*TASK STATEMENT:* With both ends included, repeat exactly the lines of the entries below from the one containing "55 & 60 & 75 \\" down to the one containing "determine the tensile", and no others.

===== DATA RECORDS

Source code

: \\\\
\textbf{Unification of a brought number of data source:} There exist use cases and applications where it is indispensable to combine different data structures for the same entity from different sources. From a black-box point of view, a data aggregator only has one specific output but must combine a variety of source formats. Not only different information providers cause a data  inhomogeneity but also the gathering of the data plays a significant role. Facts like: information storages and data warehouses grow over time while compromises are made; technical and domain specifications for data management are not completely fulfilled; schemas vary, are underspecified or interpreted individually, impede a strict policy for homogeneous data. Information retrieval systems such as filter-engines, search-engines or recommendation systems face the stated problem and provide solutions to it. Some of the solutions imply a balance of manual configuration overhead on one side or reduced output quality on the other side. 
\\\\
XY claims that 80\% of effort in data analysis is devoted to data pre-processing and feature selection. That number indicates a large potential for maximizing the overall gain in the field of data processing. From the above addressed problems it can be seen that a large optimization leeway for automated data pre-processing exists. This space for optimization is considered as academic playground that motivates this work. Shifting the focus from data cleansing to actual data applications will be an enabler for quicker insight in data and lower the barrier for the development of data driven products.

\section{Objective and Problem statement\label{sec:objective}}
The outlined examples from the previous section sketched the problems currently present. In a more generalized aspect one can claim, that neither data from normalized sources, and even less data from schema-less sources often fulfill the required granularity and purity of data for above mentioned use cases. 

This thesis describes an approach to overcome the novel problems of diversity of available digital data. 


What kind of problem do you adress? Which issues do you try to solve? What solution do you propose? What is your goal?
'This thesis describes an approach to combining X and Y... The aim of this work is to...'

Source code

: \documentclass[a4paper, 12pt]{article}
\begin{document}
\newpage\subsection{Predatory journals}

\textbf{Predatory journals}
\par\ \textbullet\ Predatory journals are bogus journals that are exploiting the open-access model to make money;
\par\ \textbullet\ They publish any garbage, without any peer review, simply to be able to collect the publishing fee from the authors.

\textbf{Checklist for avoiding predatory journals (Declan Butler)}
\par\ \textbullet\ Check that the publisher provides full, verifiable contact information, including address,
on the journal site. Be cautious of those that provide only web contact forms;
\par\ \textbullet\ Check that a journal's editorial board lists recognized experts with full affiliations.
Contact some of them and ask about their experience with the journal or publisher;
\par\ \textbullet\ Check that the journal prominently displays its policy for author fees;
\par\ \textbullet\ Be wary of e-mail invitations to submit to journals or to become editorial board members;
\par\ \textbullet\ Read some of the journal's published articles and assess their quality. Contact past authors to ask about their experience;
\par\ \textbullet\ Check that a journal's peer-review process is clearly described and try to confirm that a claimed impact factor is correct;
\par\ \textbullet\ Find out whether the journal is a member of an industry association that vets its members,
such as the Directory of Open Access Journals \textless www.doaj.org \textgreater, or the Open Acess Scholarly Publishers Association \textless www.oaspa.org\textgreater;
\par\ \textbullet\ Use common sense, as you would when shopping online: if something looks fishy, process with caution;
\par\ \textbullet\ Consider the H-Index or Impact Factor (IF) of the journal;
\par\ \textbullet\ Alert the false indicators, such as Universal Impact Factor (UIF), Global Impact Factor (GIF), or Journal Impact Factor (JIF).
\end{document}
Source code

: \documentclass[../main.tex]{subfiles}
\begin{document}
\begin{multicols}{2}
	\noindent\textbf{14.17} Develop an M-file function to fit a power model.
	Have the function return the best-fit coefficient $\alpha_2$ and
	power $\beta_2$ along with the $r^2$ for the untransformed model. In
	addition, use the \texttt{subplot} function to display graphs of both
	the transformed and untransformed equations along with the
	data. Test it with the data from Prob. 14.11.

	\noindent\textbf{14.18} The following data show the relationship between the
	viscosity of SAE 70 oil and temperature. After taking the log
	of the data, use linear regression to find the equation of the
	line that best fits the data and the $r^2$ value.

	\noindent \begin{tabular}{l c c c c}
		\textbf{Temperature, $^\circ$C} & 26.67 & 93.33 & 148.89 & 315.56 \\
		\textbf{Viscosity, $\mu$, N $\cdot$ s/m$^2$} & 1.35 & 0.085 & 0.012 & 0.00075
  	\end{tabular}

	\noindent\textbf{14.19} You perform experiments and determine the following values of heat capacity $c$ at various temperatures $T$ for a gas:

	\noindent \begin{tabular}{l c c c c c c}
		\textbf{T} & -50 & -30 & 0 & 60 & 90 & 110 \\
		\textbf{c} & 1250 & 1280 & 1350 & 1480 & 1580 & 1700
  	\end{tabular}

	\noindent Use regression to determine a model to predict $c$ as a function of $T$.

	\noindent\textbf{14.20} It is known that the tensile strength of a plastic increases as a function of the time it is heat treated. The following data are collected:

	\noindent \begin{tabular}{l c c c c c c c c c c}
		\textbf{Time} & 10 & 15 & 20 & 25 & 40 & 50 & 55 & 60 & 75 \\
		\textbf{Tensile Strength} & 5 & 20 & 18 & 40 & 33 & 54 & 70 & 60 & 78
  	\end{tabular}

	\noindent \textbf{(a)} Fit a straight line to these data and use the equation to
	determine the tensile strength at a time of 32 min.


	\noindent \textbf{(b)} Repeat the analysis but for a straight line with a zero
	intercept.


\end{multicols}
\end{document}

==========

*EXERCISE RESULT:*
		\textbf{Time} & 10 & 15 & 20 & 25 & 40 & 50 & 55 & 60 & 75 \\
		\textbf{Tensile Strength} & 5 & 20 & 18 & 40 & 33 & 54 & 70 & 60 & 78
  	\end{tabular}

	\noindent \textbf{(a)} Fit a straight line to these data and use the equation to
	determine the tensile strength at a time of 32 min.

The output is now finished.